In the summer of 1992, the Navy explained to the Marine Corps that Pacific Fleet forces would not be able to provide sufficient amphibious ships to embark and deploy the 15th MEU, so that unit would go out with fewer ships. [Yogi Berra -- "It's like deja vu all over again."] The Marine Corps-Navy challenge of that year provides an example of how strong service leadership can act to reject unacceptable support for a global response force.
When objections by the Commandant of the Marine Corps, General Carl Mundy, and the Commanding General of I MEF, LtGen Robert Johnston, failed to gain a reversal of the Navy's plans to slice the capability of 15th MEU, General Mundy redesignated that unit. In his explanation, General Mundy announced, without equivocation, that the force cuts (roughly 25% of the standard MEU) meant that the unit could no longer be considered a MEU, and it became the 15th Special Purpose MAGTF. General Mundy simply wouldn't allow the shortfall to become a precedent.

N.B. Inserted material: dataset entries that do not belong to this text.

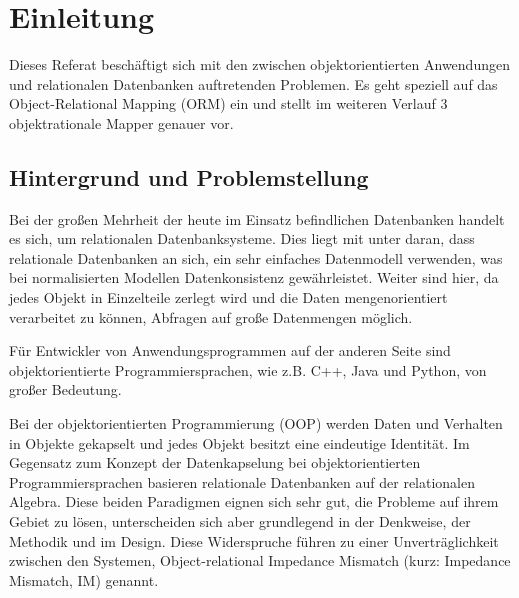 
\chapter{Einleitung} %

\label{Chapter1} %


\newcommand{\keyword}[1]{\textbf{#1}}
\newcommand{\tabhead}[1]{\textbf{#1}}
\newcommand{\code}[1]{\texttt{#1}}
\newcommand{\file}[1]{\texttt{\bfseries#1}}
\newcommand{\option}[1]{\texttt{\itshape#1}}


Dieses Referat beschäftigt sich mit den zwischen objektorientierten Anwendungen und relationalen Datenbanken auftretenden Problemen. Es geht speziell auf das Object-Relational Mapping (ORM) ein und stellt im weiteren Verlauf 3 objektrationale Mapper genauer vor.

\section{Hintergrund und Problemstellung}

Bei der großen Mehrheit der heute im Einsatz befindlichen Datenbanken handelt es sich, um relationalen Datenbanksysteme.  Dies liegt mit unter daran, dass relationale Datenbanken an sich, ein sehr einfaches Datenmodell verwenden, was bei normalisierten Modellen Datenkonsistenz gewährleistet. Weiter sind hier, da jedes Objekt in Einzelteile zerlegt wird und die Daten mengenorientiert verarbeitet zu können, Abfragen auf große Datenmengen möglich.

Für Entwickler von Anwendungsprogrammen auf der anderen Seite sind objektorientierte Programmiersprachen, wie z.B. C++, Java und Python, von großer Bedeutung. 

Bei der objektorientierten Programmierung (OOP) werden Daten und Verhalten in Objekte gekapselt und jedes Objekt besitzt eine eindeutige Identität. Im Gegensatz zum Konzept der Datenkapselung bei objektorientierten Programmiersprachen basieren relationale Datenbanken auf der relationalen Algebra. Diese beiden Paradigmen eignen sich sehr gut, die Probleme auf ihrem Gebiet zu lösen, unterscheiden sich aber grundlegend in der Denkweise, der Methodik und im Design. Diese Widerspruche führen zu einer Unverträglichkeit zwischen den Systemen, Object-relational Impedance Mismatch (kurz: Impedance Mismatch, IM) genannt.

Still not satisfied that the Navy had done enough to provide afloat capability, General Mundy and LtGen Johnston fought to get a MPS ship (the MV LUMMUS) to sail in support of the Amphibious Ready Group. With the capability of the LUMMUS added, the 15th SPMAGTF regained much needed engineering, sustainability, and equipment power if they were ever committed. The addition of the LUMMUS went beyond supporting the SPMAGTF, though, because General Mundy and LtGen Johnston knew that the MEF's Air Alert Contingency unit always on standby and other forces in I MEF could quickly fall on the equipment from the MPS ship and greatly expand the understrength Marine forces afloat.
15th SPMAGTF deployed on schedule, and the actions by Generals Mundy and Johnston proved prescient. Less than two months into the deployment, President George H.W. Bush ordered the SPMAGTF to provide the spearhead for U.S. actions to stabilize a desperate humanitarian emergency in Somalia. After the SPMAGTF secured the port and airfield in Mogadishu, the MV Lummus began offloading equipment and supplies that allowed follow-on forces to arrive and be sustained. The 1800 Marines of the SPMAGTF quickly were absorbed into a CJTF and the thousands of Marines who became Marine Forces Somalia. Bottom line -- the MPS augmentation and the Air Contingency unit deployment made the mission of the Marines a success. Without them, the Marine Corps would have had to tell the President that, advertisements aside, Marines would not be able to fulfill a global response mission. How do I know? I was the 15th SPMAGTF commander.
On the return sail to Camp Pendleton, the SPMAGTF and ARG stopped in Hawaii to provide the Commander of the Pacific Fleet a briefing on the deployment. The strong, clear message that the Commodore of the ARG and I made was that the mission succeeded by only the most slender of threads, and failure, if it had happened, would have been measured not only in loss of national and service prestige, but in lives lost of young Americans. The fleet commander blandly replied that if the mission had required more afloat forces, he would have assembled and deployed them when they were available. The obvious vacuity of the remark is that crises do not wait for forces to be ready. You get one shot. Marines must go out ready. Marines must arrive ready. Marines must be ready.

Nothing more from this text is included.